If you’re looking to burn calories and destroy fat, HIIT may be unequaled. The key to HIIT’s fat burning ability is due to something called excess post-exercise oxygen consumption (EPOC). EPOC is brought on by the intensity of the workouts and not the total length. This makes HIIT the most effective method of exercise to trigger the EPOC effect. Long after you have completed a HIIT workout, your body will keep burning calories in an attempt to restore oxygen levels.
Besides being an enjoyable and challenging way to burn calories, HIIT also provides you with some major health benefits. From consistently performing HIIT workouts, you can expect to see a drop in your heart rate and blood pressure. As well as reducing your blood sugar and improve your insulin resistance. This is extremely beneficial to those who are at risk of type-2 diabetes.

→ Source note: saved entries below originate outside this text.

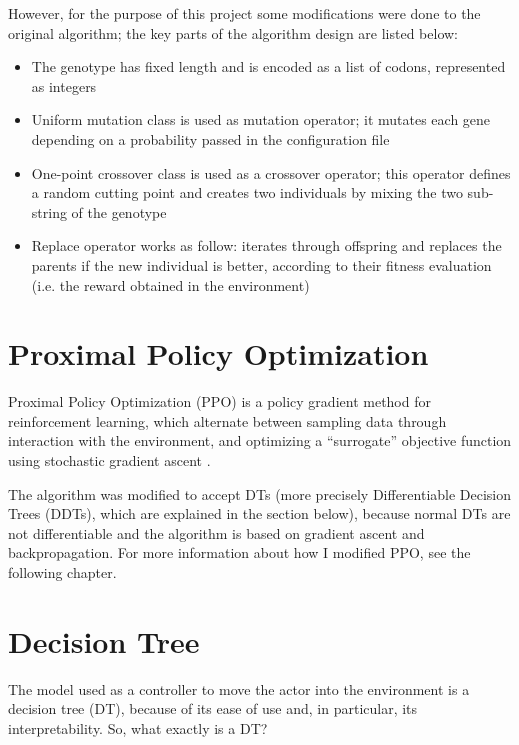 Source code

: However, for the purpose of this project some modifications were done to the original algorithm; the key parts of the algorithm design are listed below:
\begin{itemize}
  \item The genotype has fixed length and is encoded as a list of codons, represented as integers
  \item Uniform mutation class is used as mutation operator; it mutates each gene depending on a probability passed in the configuration file
  \item  One-point crossover class is used as a crossover operator; this operator defines a random cutting point and creates two individuals by mixing the two sub-string of the genotype
  \item Replace operator works as follow: iterates through offspring and replaces the parents if the new individual is better, according to their fitness evaluation (i.e. the reward obtained in the environment)
\end{itemize}


\section{Proximal Policy Optimization}
\label{sec:140}
Proximal Policy Optimization (PPO) is a policy gradient method for reinforcement learning, which alternate between sampling data through interaction with the environment, and optimizing a “surrogate” objective function using stochastic gradient ascent \cite{schulman}.

The algorithm was modified to accept DTs (more precisely Differentiable Decision Trees (DDTs), which are explained in the section below), because normal DTs are not differentiable and the algorithm is based on gradient ascent and backpropagation. For more information about how I modified PPO, see the following chapter.


\section{Decision Tree}
\label{sec:150}
The model used as a controller to move the actor into the environment is a decision tree (DT), because of its ease of use and, in particular, its interpretability. So, what exactly is a DT?

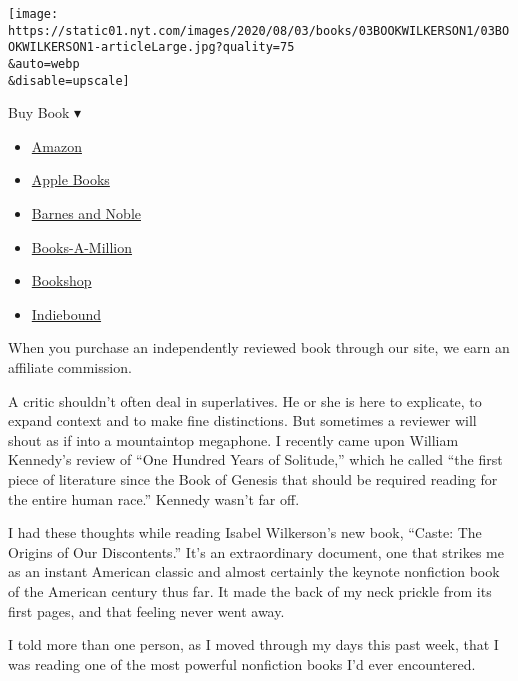 \texttt{[image: https://static01.nyt.com/images/2020/08/03/books/03BOOKWILKERSON1/03BOOKWILKERSON1-articleLarge.jpg?quality=75\\\&auto=webp\\\&disable=upscale]}

Buy Book ▾

\begin{itemize}
\tightlist
\item
  \href{https://www.amazon.com/gp/search?index=books\&tag=NYTBSREV-20\&field-keywords=Caste+Isabel+Wilkerson}{Amazon}
\item
  \href{https://du-gae-books-dot-nyt-du-prd.appspot.com/buy?title=Caste\&author=Isabel+Wilkerson}{Apple
  Books}
\item
  \href{https://www.anrdoezrs.net/click-7990613-11819508?url=https\%3A\%2F\%2Fwww.barnesandnoble.com\%2Fw\%2F\%3Fean\%3D9780593230251}{Barnes
  and Noble}
\item
  \href{https://www.anrdoezrs.net/click-7990613-35140?url=https\%3A\%2F\%2Fwww.booksamillion.com\%2Fp\%2FCaste\%2FIsabel\%2BWilkerson\%2F9780593230251}{Books-A-Million}
\item
  \href{https://bookshop.org/a/3546/9780593230251}{Bookshop}
\item
  \href{https://www.indiebound.org/book/9780593230251?aff=NYT}{Indiebound}
\end{itemize}

When you purchase an independently reviewed book through our site, we
earn an affiliate commission.

A critic shouldn't often deal in superlatives. He or she is here to
explicate, to expand context and to make fine distinctions. But
sometimes a reviewer will shout as if into a mountaintop megaphone. I
recently came upon William Kennedy's review of ``One Hundred Years of
Solitude,'' which he called ``the first piece of literature since the
Book of Genesis that should be required reading for the entire human
race.'' Kennedy wasn't far off.

I had these thoughts while reading Isabel Wilkerson's new book, ``Caste:
The Origins of Our Discontents.'' It's an extraordinary document, one
that strikes me as an instant American classic and almost certainly the
keynote nonfiction book of the American century thus far. It made the
back of my neck prickle from its first pages, and that feeling never
went away.

I told more than one person, as I moved through my days this past week,
that I was reading one of the most powerful nonfiction books I'd ever
encountered.

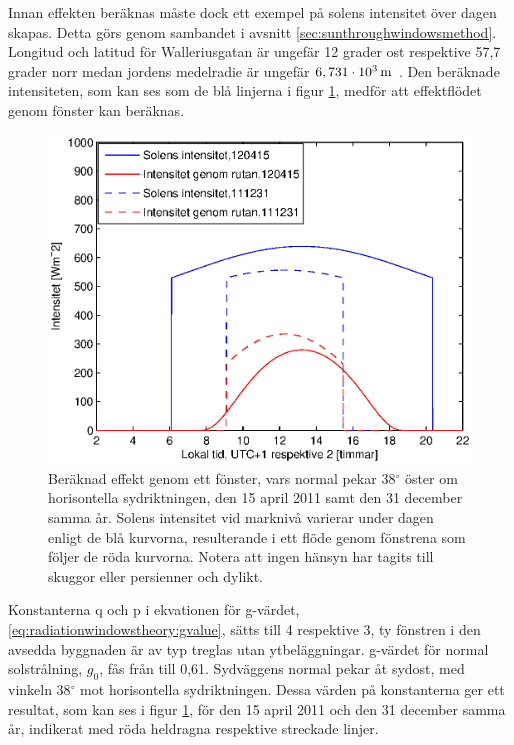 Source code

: Innan effekten beräknas måste dock ett exempel på solens intensitet över dagen skapas. Detta görs genom sambandet i avsnitt \ref{sec:sunthroughwindowsmethod}. Longitud och latitud för Walleriusgatan är ungefär 12 grader ost respektive 57,7 grader norr medan jordens medelradie är ungefär $\unit[6,731\cdot 10^{3}]{m}$ \cite{physicshandbook}. Den beräknade intensiteten, som kan ses som de blå linjerna i figur \ref{fig:effekt0415and1231}, medför att effektflödet genom fönster kan beräknas.

\begin{figure}[hpbt]
\centering
\includegraphics[scale=0.7]{images/effekt0415and1231.eps}
\caption{\label{fig:effekt0415and1231} Beräknad effekt genom ett fönster, vars normal pekar 38$^{\circ}$ öster om horisontella sydriktningen, den 15 april 2011 samt den 31 december samma år. Solens intensitet vid marknivå varierar under dagen enligt de blå kurvorna, resulterande i ett flöde genom fönstrena som följer de röda kurvorna. Notera att ingen hänsyn har tagits till skuggor eller persienner och dylikt.}
\end{figure}

Konstanterna q och p i ekvationen för g-värdet, \ref{eq:radiationwindowstheory:gvalue}, sätts till 4 respektive 3, ty fönstren i den avsedda byggnaden är av typ treglas utan ytbeläggningar. g-värdet för normal solstrålning, $g_0$, fås från \cite{ASHRAE09} till 0,61. Sydväggens normal pekar åt sydost, med vinkeln 38$^{\circ}$ mot horisontella sydriktningen. Dessa värden på konstanterna ger ett resultat, som kan ses i figur \ref{fig:effekt0415and1231}, för den 15 april 2011 och den 31 december samma år, indikerat med röda heldragna respektive streckade linjer.

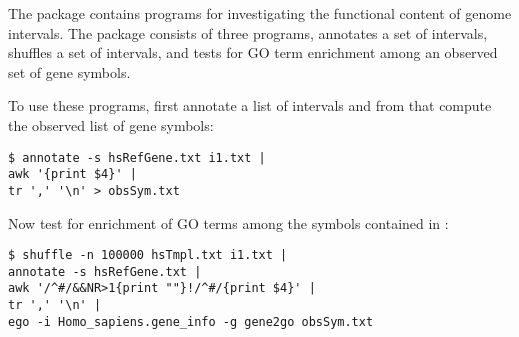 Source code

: The package  contains programs for investigating the
functional content of genome intervals. The package consists of three
programs,  annotates a set of intervals, 
shuffles a set of intervals, and  tests for GO term enrichment
among an observed set of gene symbols.

To use these programs, first annotate a list of intervals and from
that compute the observed list of gene symbols:
\begin{verbatim}
$ annotate -s hsRefGene.txt i1.txt | 
awk '{print $4}' | 
tr ',' '\n' > obsSym.txt
\end{verbatim}

Now test for enrichment of GO terms among the symbols contained
in :
\begin{verbatim}
$ shuffle -n 100000 hsTmpl.txt i1.txt |
annotate -s hsRefGene.txt |
awk '/^#/&&NR>1{print ""}!/^#/{print $4}' |
tr ',' '\n' |
ego -i Homo_sapiens.gene_info -g gene2go obsSym.txt
\end{verbatim}
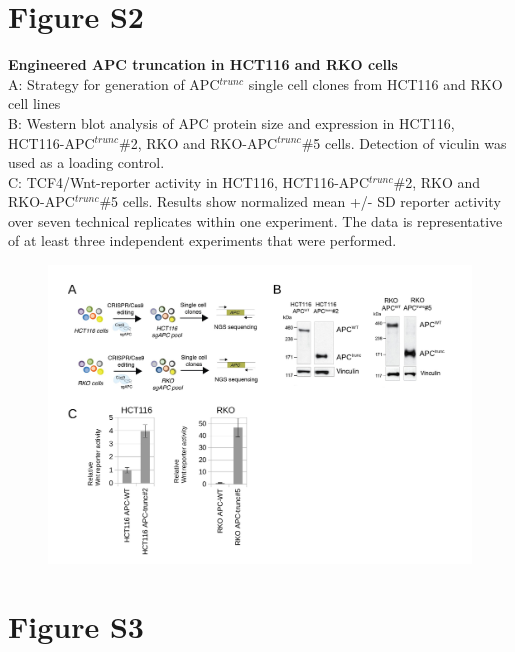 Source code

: \documentclass[11pt,a4paper,titlepage]{article}
\begin{document}
\pagebreak

\section*{Figure S2}

\textbf{Engineered APC truncation in HCT116 and RKO cells}\\
A: Strategy for generation of APC$^{trunc}$ single cell clones from HCT116 and RKO cell lines\\
B: Western blot analysis of APC protein size and expression in HCT116, HCT116-APC$^{trunc}$\#2, RKO and RKO-APC$^{trunc}$\#5 cells. Detection of viculin was used as a loading control.\\
C: TCF4/Wnt-reporter activity in HCT116, HCT116-APC$^{trunc}$\#2, RKO and RKO-APC$^{trunc}$\#5 cells. Results show normalized mean +/- SD reporter activity over seven technical replicates within one experiment. The data is representative of at least three independent experiments that were performed.

\begin{figure}[h]
\includegraphics[scale=0.9]{FigureS2.pdf} 

\end{figure}

\pagebreak
\section*{Figure S3}
\end{document}
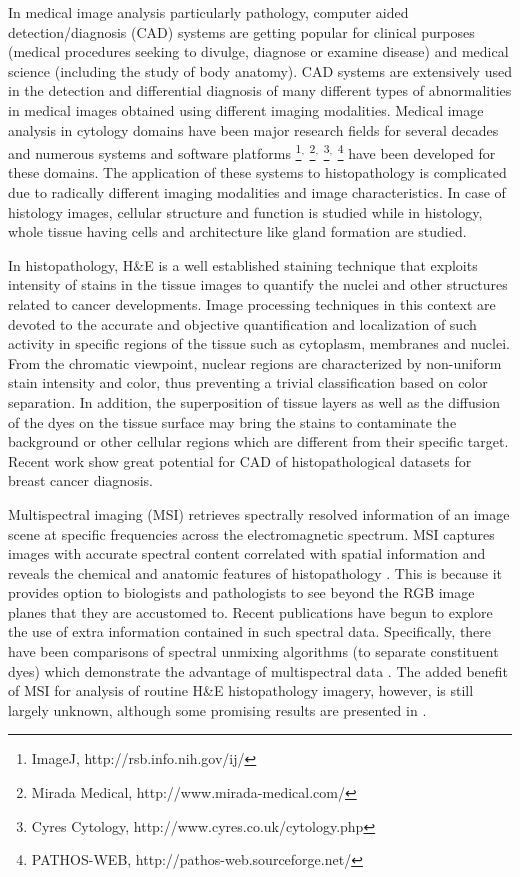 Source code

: \documentclass[10pt,twocolumn,letterpaper]{article}
\begin{document}
In medical image analysis particularly pathology, computer aided detection/diagnosis (CAD) systems are getting popular for clinical purposes (medical procedures seeking to divulge, diagnose or examine disease) and medical science (including the study of body anatomy). CAD systems are extensively used in the detection and differential diagnosis of many different types of abnormalities in medical images obtained using different imaging modalities. Medical image analysis in cytology domains have been major research fields for several decades and numerous systems \cite{ wolberg1993, stewart1998, cibas2009, plissiti2013, gong2013} and software platforms
\footnote{ImageJ, http://rsb.info.nih.gov/ij/}$^,$
\footnote{Mirada Medical, http://www.mirada-medical.com/}$^,$
\footnote{Cyres Cytology, http://www.cyres.co.uk/cytology.php}$^,$
\footnote{PATHOS-WEB, http://pathos-web.sourceforge.net/}
 have been developed for these domains. The application of these systems to histopathology is complicated due to radically different imaging modalities and image characteristics. In case of histology images, cellular structure and function is studied while in histology, whole tissue having cells and architecture like gland formation are studied.
 
In histopathology, H\&E is a well established staining technique that exploits intensity of stains in the tissue images to quantify the nuclei and other structures related to cancer developments. Image processing techniques in this context are devoted to the accurate and objective quantification and localization of such activity in specific regions of the tissue such as cytoplasm, membranes and nuclei. From the chromatic viewpoint, nuclear regions are characterized by non-uniform stain intensity and color, thus preventing a trivial classification based on color separation. In addition, the superposition of tissue layers as well as the diffusion of the dyes on the tissue surface may bring the stains to contaminate the background or other cellular regions which are different from their specific target. Recent work \cite{khan2012b, irshad2013a, irshad2013b} show great potential for CAD of histopathological datasets for breast cancer diagnosis.

Multispectral imaging (MSI) retrieves spectrally resolved information of an image scene at specific frequencies across the electromagnetic spectrum. MSI captures images with accurate spectral content correlated with spatial information and reveals the chemical and anatomic features of histopathology \cite{levenson2006b, levenson2008}. This is because it provides option to biologists and pathologists to see beyond the RGB image planes that they are accustomed to. Recent publications \cite{fernandez2005, levenson2006, wu2012, khelifi2012} have begun to explore the use of extra information contained in such spectral data. Specifically, there have been comparisons of spectral unmixing algorithms (to separate constituent dyes) which demonstrate the advantage of multispectral data \cite{levenson2003, gentry1999}. The added benefit of MSI for analysis of routine H\&E histopathology imagery, however, is still largely unknown, although some promising results are presented in \cite{roula2003, fernandez2005, khelifi2012, wu2012}.
\end{document}
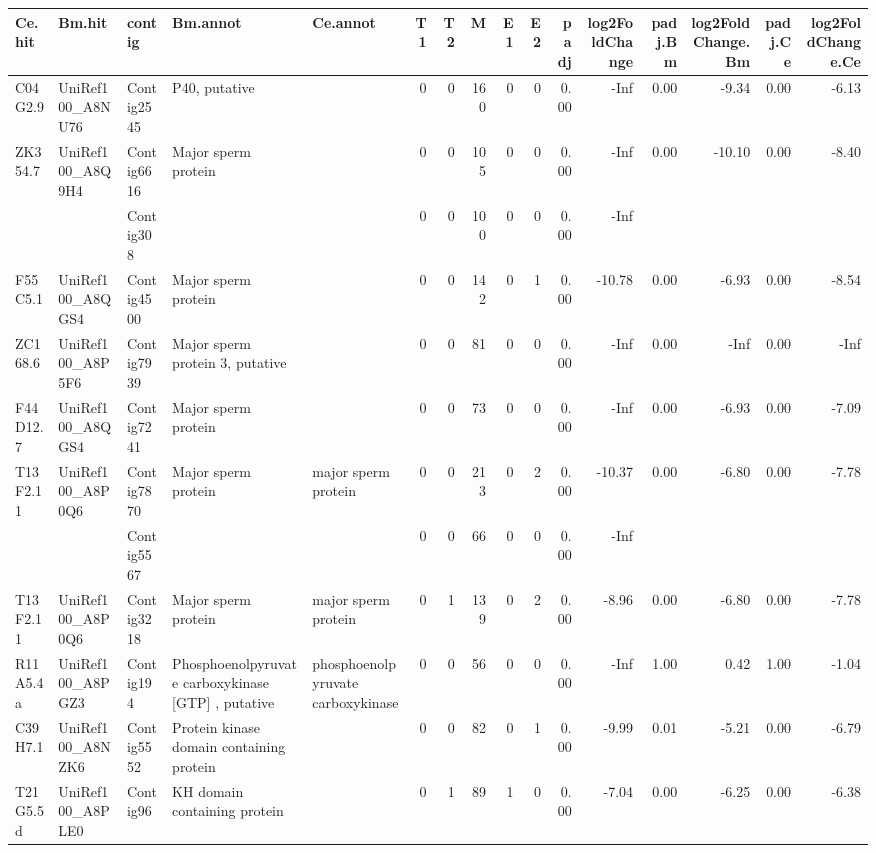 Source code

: \documentclass[10pt]{bmc_article}
\newenvironment{bmcformat}{\begin{raggedright}\baselineskip20pt\sloppy\setboolean{publ}{false}}{\end{raggedright}\baselineskip20pt\sloppy}
\begin{document}
\begin{bmcformat}
\tiny
\begin{sidewaystable}[ht]
\begin{center}
\begin{tabular}{lllp{2cm}p{2cm}rrrrrrrrrrr}
  \hline
Ce.hit & Bm.hit & contig & Bm.annot & Ce.annot & T1 & T2 & M & E1 & E2 & padj & log2FoldChange & padj.Bm & log2FoldChange.Bm & padj.Ce & log2FoldChange.Ce \\ 
  \hline
C04G2.9 & UniRef100\_A8NU76 & Contig2545 & P40, putative &  &   0 &   0 & 160 &   0 &   0 & 0.00 & -Inf & 0.00 & -9.34 & 0.00 & -6.13 \\ 
  ZK354.7 & UniRef100\_A8Q9H4 & Contig6616 & Major sperm protein &  &   0 &   0 & 105 &   0 &   0 & 0.00 & -Inf & 0.00 & -10.10 & 0.00 & -8.40 \\ 
   &  & Contig308 &  &  &   0 &   0 & 100 &   0 &   0 & 0.00 & -Inf &  &  &  &  \\ 
  F55C5.1 & UniRef100\_A8QGS4 & Contig4500 & Major sperm protein &  &   0 &   0 & 142 &   0 &   1 & 0.00 & -10.78 & 0.00 & -6.93 & 0.00 & -8.54 \\ 
  ZC168.6 & UniRef100\_A8P5F6 & Contig7939 & Major sperm protein 3, putative &  &   0 &   0 &  81 &   0 &   0 & 0.00 & -Inf & 0.00 & -Inf & 0.00 & -Inf \\ 
  F44D12.7 & UniRef100\_A8QGS4 & Contig7241 & Major sperm protein &  &   0 &   0 &  73 &   0 &   0 & 0.00 & -Inf & 0.00 & -6.93 & 0.00 & -7.09 \\ 
  T13F2.11 & UniRef100\_A8P0Q6 & Contig7870 & Major sperm protein & major sperm protein &   0 &   0 & 213 &   0 &   2 & 0.00 & -10.37 & 0.00 & -6.80 & 0.00 & -7.78 \\ 
   &  & Contig5567 &  &  &   0 &   0 &  66 &   0 &   0 & 0.00 & -Inf &  &  &  &  \\ 
  T13F2.11 & UniRef100\_A8P0Q6 & Contig3218 & Major sperm protein & major sperm protein &   0 &   1 & 139 &   0 &   2 & 0.00 & -8.96 & 0.00 & -6.80 & 0.00 & -7.78 \\ 
  R11A5.4a & UniRef100\_A8PGZ3 & Contig194 & Phosphoenolpyruvate carboxykinase [GTP] , putative & phosphoenolpyruvate carboxykinase &   0 &   0 &  56 &   0 &   0 & 0.00 & -Inf & 1.00 & 0.42 & 1.00 & -1.04 \\ 
  C39H7.1 & UniRef100\_A8NZK6 & Contig5552 & Protein kinase domain containing protein &  &   0 &   0 &  82 &   0 &   1 & 0.00 & -9.99 & 0.01 & -5.21 & 0.00 & -6.79 \\ 
  T21G5.5d & UniRef100\_A8PLE0 & Contig96 & KH domain containing protein &  &   0 &   1 &  89 &   1 &   0 & 0.00 & -7.04 & 0.00 & -6.25 & 0.00 & -6.38 \\ 

\end{tabular}
\end{center}
\end{sidewaystable}
\end{bmcformat}
\end{document}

So, what if there was a way for you get more time back during your week? Well, by investing in HIIT workouts, you can. HIIT takes considerably less time to get results than most (if not all) training methods.
You can see benefits in as little as 4 minutes a day if you’re a beginner, or up to 15-30 minutes a day if you're a little more experienced. Combine this with the fact HIIT requires virtually no equipment, there is no excuse as to why you can't fit this in your day!!
If you have been debating whether or not you should add them to your training program; the debate is over.